Bu rakamlar bize eğitimin bir kamusal mesele olduğunu bir kez daha gösteriyorsa, bizim de bu harcanan paranın nereye gittiğini sormak düşüyor haliyle…

Kibarca “gelişmekte olan” ülke olarak tanımlanan yoksuldan hallice ülkemizde, sınırlı kaynaklar “doğru” harcanabiliyor mu bir düşünmek gerekiyor, tabii “doğrudan” neyi kastediyoruz, o da tartışmalı. Yirmi bir yıllık AK Parti iktidarında dokuz ayrı kişi Milli Eğitim Bakanı oldu ve en az 16 kez eğitim reformu yapıldı, eğitimin getirisi konusunda tek parti iktidarında dahi akıl karışıklığı olduğu anlaşılıyor. 

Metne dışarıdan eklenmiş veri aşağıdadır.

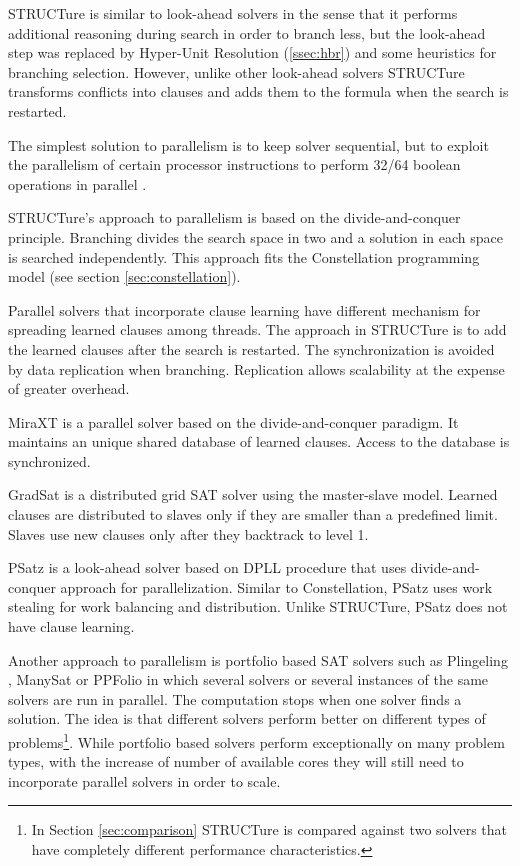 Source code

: STRUCTure is similar to look-ahead solvers in the sense that it
performs additional reasoning during search in order to branch less,
but the look-ahead step was replaced by Hyper-Unit Resolution
(\ref{ssec:hbr}) and some heuristics for branching selection.
However, unlike other look-ahead solvers STRUCTure transforms
conflicts into clauses and adds them to the formula when the search
is restarted.

The simplest solution to parallelism is to keep solver
sequential, but to exploit the parallelism of certain processor
instructions to perform 32/64 boolean operations in parallel
\cite{mine:heule_parallel}.

STRUCTure's approach to parallelism is based on the
divide-and-conquer principle. Branching divides the search space in
two and a solution in each space is searched independently. This
approach fits the Constellation programming model (see section
\ref{sec:constellation}).

Parallel solvers that incorporate clause learning have different
mechanism for spreading learned clauses among threads. The approach
in STRUCTure is to add the learned clauses after the search is
restarted. The synchronization is avoided by data replication when
branching. Replication allows scalability at the expense of greater
overhead.

MiraXT \cite{mine:miraxt} is a parallel solver based on the
divide-and-conquer paradigm. It maintains an unique shared database
of learned clauses. Access to the database is synchronized.

GradSat \cite{Chrabakh03gradsat:a} is a distributed grid SAT solver
using the master-slave model. Learned clauses are distributed to
slaves only if they are smaller than a predefined limit.  Slaves use
new clauses only after they backtrack to level 1.

PSatz \cite{Jurkowiak_aparallelization} is a look-ahead solver
based on DPLL procedure that uses divide-and-conquer approach for
parallelization. Similar to Constellation, PSatz uses work stealing
for work balancing and distribution. Unlike STRUCTure, PSatz does
not have clause learning.

Another approach to parallelism is portfolio based SAT
solvers such as Plingeling \cite{mine:plingeling}, ManySat
\cite{Hamadi09manysat:a} or PPFolio \cite{mine:ppfolio} in which
several solvers or several instances of the same solvers are run in
parallel. The computation stops when one solver finds a solution. The
idea is that different solvers perform better on different types
of problems\footnote{In Section \ref{sec:comparison} STRUCTure
is compared against two solvers that have completely different
performance characteristics.}. While portfolio based solvers
perform exceptionally on many problem types, with the increase
of number of available cores they will still need to incorporate
parallel solvers in order to scale.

Eğitimin bireylere ve toplumlara neler kazandırdığı konusu üzerinde akademik bir uzlaşma var, en önemli bireysel getirisi gelir, daha eğitimli kişiler daha fazla kazanıyorlar. Daha kolay iş bulabiliyorlar, daha kısa işsiz kalıyorlar, muhtemelen daha iyi işlerde çalışıyorlar. Keza, toplumsal statüleri de daha yüksek oluyor, yani sadece fiziksel sermayeleri değil, diğer sembolik, kültürel ve sosyal sermayeleri de artıyor. Öte yandan toplumsal getirisi olarak “insan kaynağındaki” iyileşme, daha yüksek ekonomik büyüme, daha adil gelir dağılımı ve daha fazla vatandaş katılımı sayılıyor, daha eğitimli bireylerin daha sağlıklı olduğu söyleniyor. Yani, “eğitim şart”. 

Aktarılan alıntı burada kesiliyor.